** EXTRACTED MATERIAL **
_ _ _ _ _ _ _

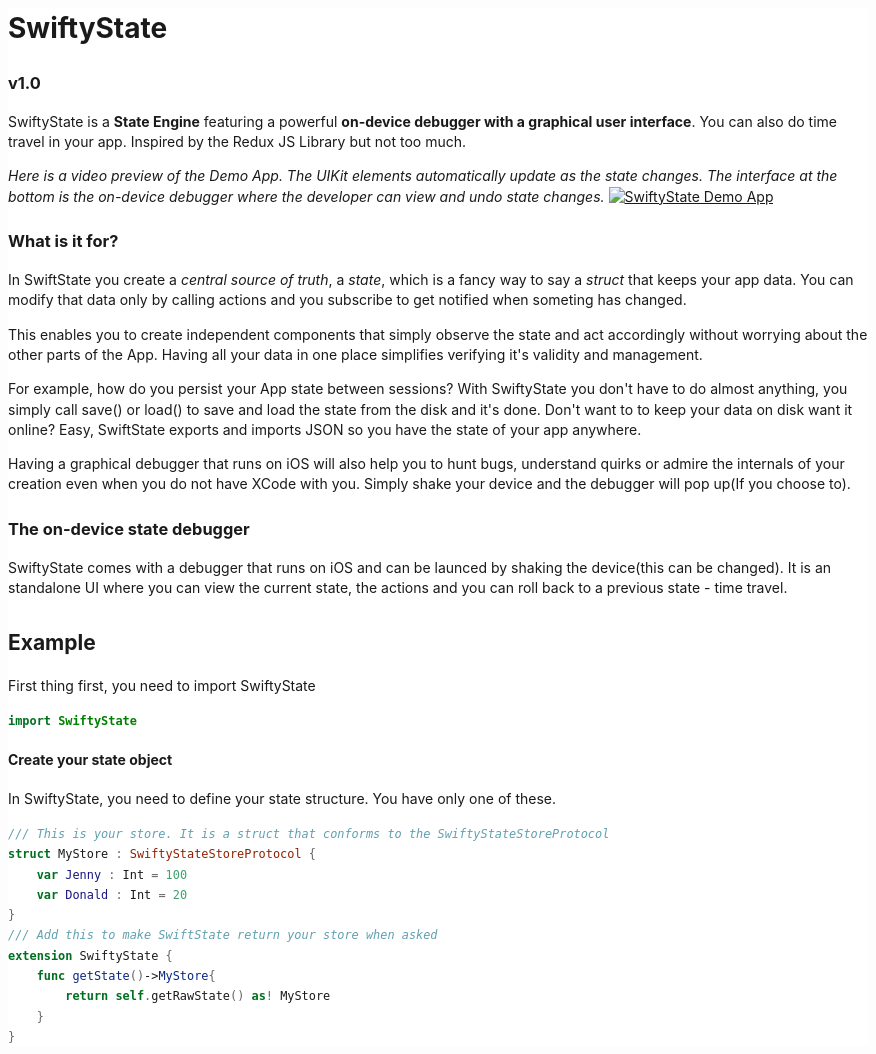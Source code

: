 # SwiftyState

### v1.0

SwiftyState is a **State Engine** featuring a powerful **on-device debugger with a graphical user interface**. You can also do time travel in your app. Inspired by the Redux JS Library but not too much.

*Here is a video preview of the Demo App. The UIKit elements automatically update as the state changes. The interface at the bottom is the on-device debugger where the developer can view and undo state changes.*
[![SwiftyState Demo App](http://img.youtube.com/vi/TwmqQTe3K58/0.jpg)](http://www.youtube.com/watch?v=TwmqQTe3K58)

### What is it for?

In SwiftState  you create a *central source of truth*, a *state*, which is a fancy way to say a *struct* that keeps your app data. You can modify that data only by calling actions and you subscribe to get notified when someting has changed.

This enables you to create independent components that simply observe the state and act accordingly without worrying about the other parts of the App.  Having all your data in one place simplifies verifying it's validity and management.  

For example, how do you persist your App state between sessions? With SwiftyState you don't have to do almost anything, you simply call save() or load() to save and load the state from the disk and it's done. Don't want to to keep your data on disk want it online? Easy, SwiftState exports and imports JSON  so you have the state of your app anywhere.

Having a graphical debugger that runs on iOS will also help you to hunt bugs, understand quirks or admire the internals of your creation even when you do not have XCode with you. Simply shake your device and the debugger will pop up(If you choose to).

### The on-device state debugger

SwiftyState comes with a debugger that runs on iOS and can be launced by shaking the device(this can be changed). It is an standalone UI where you can view the current state, the actions and you can roll back to a previous state - time travel.

## Example

First thing first, you need to import SwiftyState

```Swift
import SwiftyState
```

#### Create your state object

In SwiftyState, you need to define your state structure. You have only one of these.

```Swift
/// This is your store. It is a struct that conforms to the SwiftyStateStoreProtocol
struct MyStore : SwiftyStateStoreProtocol {
    var Jenny : Int = 100
    var Donald : Int = 20
}
/// Add this to make SwiftState return your store when asked
extension SwiftyState {
    func getState()->MyStore{
        return self.getRawState() as! MyStore
    }
}
```
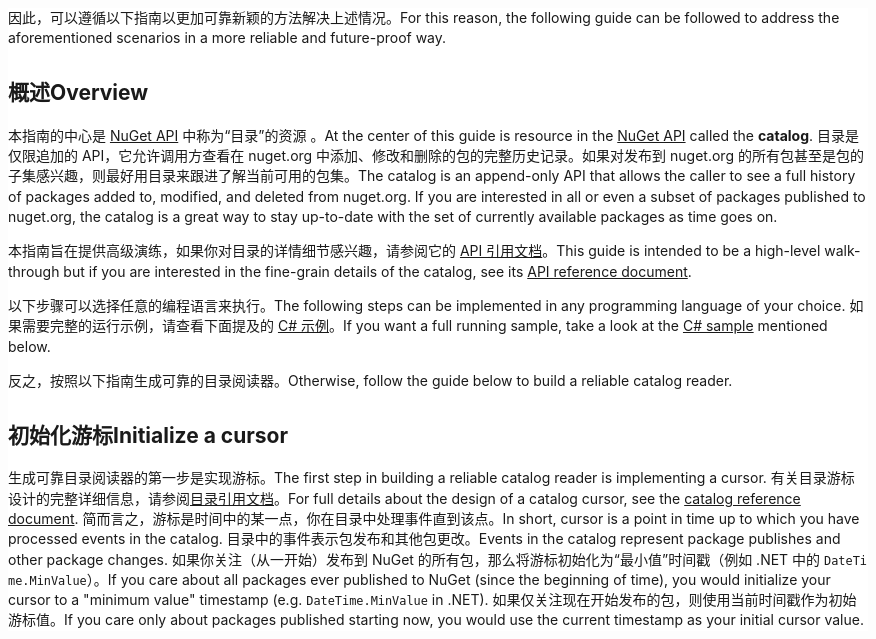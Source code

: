 <span data-ttu-id="90e8f-115">因此，可以遵循以下指南以更加可靠新颖的方法解决上述情况。</span><span class="sxs-lookup"><span data-stu-id="90e8f-115">For this reason, the following guide can be followed to address the aforementioned scenarios in a more reliable and future-proof way.</span></span>

## <a name="overview"></a><span data-ttu-id="90e8f-116">概述</span><span class="sxs-lookup"><span data-stu-id="90e8f-116">Overview</span></span>

<span data-ttu-id="90e8f-117">本指南的中心是 [NuGet API](../../api/overview.md) 中称为“目录”的资源  。</span><span class="sxs-lookup"><span data-stu-id="90e8f-117">At the center of this guide is resource in the [NuGet API](../../api/overview.md) called the **catalog**.</span></span> <span data-ttu-id="90e8f-118">目录是仅限追加的 API，它允许调用方查看在 nuget.org 中添加、修改和删除的包的完整历史记录。如果对发布到 nuget.org 的所有包甚至是包的子集感兴趣，则最好用目录来跟进了解当前可用的包集。</span><span class="sxs-lookup"><span data-stu-id="90e8f-118">The catalog is an append-only API that allows the caller to see a full history of packages added to, modified, and deleted from nuget.org. If you are interested in all or even a subset of packages published to nuget.org, the catalog is a great way to stay up-to-date with the set of currently available packages as time goes on.</span></span>

<span data-ttu-id="90e8f-119">本指南旨在提供高级演练，如果你对目录的详情细节感兴趣，请参阅它的 [API 引用文档](../../api/catalog-resource.md)。</span><span class="sxs-lookup"><span data-stu-id="90e8f-119">This guide is intended to be a high-level walk-through but if you are interested in the fine-grain details of the catalog, see its [API reference document](../../api/catalog-resource.md).</span></span>

<span data-ttu-id="90e8f-120">以下步骤可以选择任意的编程语言来执行。</span><span class="sxs-lookup"><span data-stu-id="90e8f-120">The following steps can be implemented in any programming language of your choice.</span></span> <span data-ttu-id="90e8f-121">如果需要完整的运行示例，请查看下面提及的 [C# 示例](#c-sample-code)。</span><span class="sxs-lookup"><span data-stu-id="90e8f-121">If you want a full running sample, take a look at the [C# sample](#c-sample-code) mentioned below.</span></span>

<span data-ttu-id="90e8f-122">反之，按照以下指南生成可靠的目录阅读器。</span><span class="sxs-lookup"><span data-stu-id="90e8f-122">Otherwise, follow the guide below to build a reliable catalog reader.</span></span>

## <a name="initialize-a-cursor"></a><span data-ttu-id="90e8f-123">初始化游标</span><span class="sxs-lookup"><span data-stu-id="90e8f-123">Initialize a cursor</span></span>

<span data-ttu-id="90e8f-124">生成可靠目录阅读器的第一步是实现游标。</span><span class="sxs-lookup"><span data-stu-id="90e8f-124">The first step in building a reliable catalog reader is implementing a cursor.</span></span> <span data-ttu-id="90e8f-125">有关目录游标设计的完整详细信息，请参阅[目录引用文档](../../api/catalog-resource.md#cursor)。</span><span class="sxs-lookup"><span data-stu-id="90e8f-125">For full details about the design of a catalog cursor, see the [catalog reference document](../../api/catalog-resource.md#cursor).</span></span> <span data-ttu-id="90e8f-126">简而言之，游标是时间中的某一点，你在目录中处理事件直到该点。</span><span class="sxs-lookup"><span data-stu-id="90e8f-126">In short, cursor is a point in time up to which you have processed events in the catalog.</span></span> <span data-ttu-id="90e8f-127">目录中的事件表示包发布和其他包更改。</span><span class="sxs-lookup"><span data-stu-id="90e8f-127">Events in the catalog represent package publishes and other package changes.</span></span> <span data-ttu-id="90e8f-128">如果你关注（从一开始）发布到 NuGet 的所有包，那么将游标初始化为“最小值”时间戳（例如 .NET 中的 `DateTime.MinValue`）。</span><span class="sxs-lookup"><span data-stu-id="90e8f-128">If you care about all packages ever published to NuGet (since the beginning of time), you would initialize your cursor to a "minimum value" timestamp (e.g. `DateTime.MinValue` in .NET).</span></span> <span data-ttu-id="90e8f-129">如果仅关注现在开始发布的包，则使用当前时间戳作为初始游标值。</span><span class="sxs-lookup"><span data-stu-id="90e8f-129">If you care only about packages published starting now, you would use the current timestamp as your initial cursor value.</span></span>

_ _ _ _ _ _ _

** WORK TO COMPLETE **
Say again, word for word, the lines beginning at the top of the data and ending with the line that has "### What is it for?". Skip the pictures.

** YOUR RESPONSE **
Source code

: # SwiftyState

### v1.0

SwiftyState is a **State Engine** featuring a powerful **on-device debugger with a graphical user interface**. You can also do time travel in your app. Inspired by the Redux JS Library but not too much.

*Here is a video preview of the Demo App. The UIKit elements automatically update as the state changes. The interface at the bottom is the on-device debugger where the developer can view and undo state changes.*
[![SwiftyState Demo App](http://img.youtube.com/vi/TwmqQTe3K58/0.jpg)](http://www.youtube.com/watch?v=TwmqQTe3K58)

### What is it for?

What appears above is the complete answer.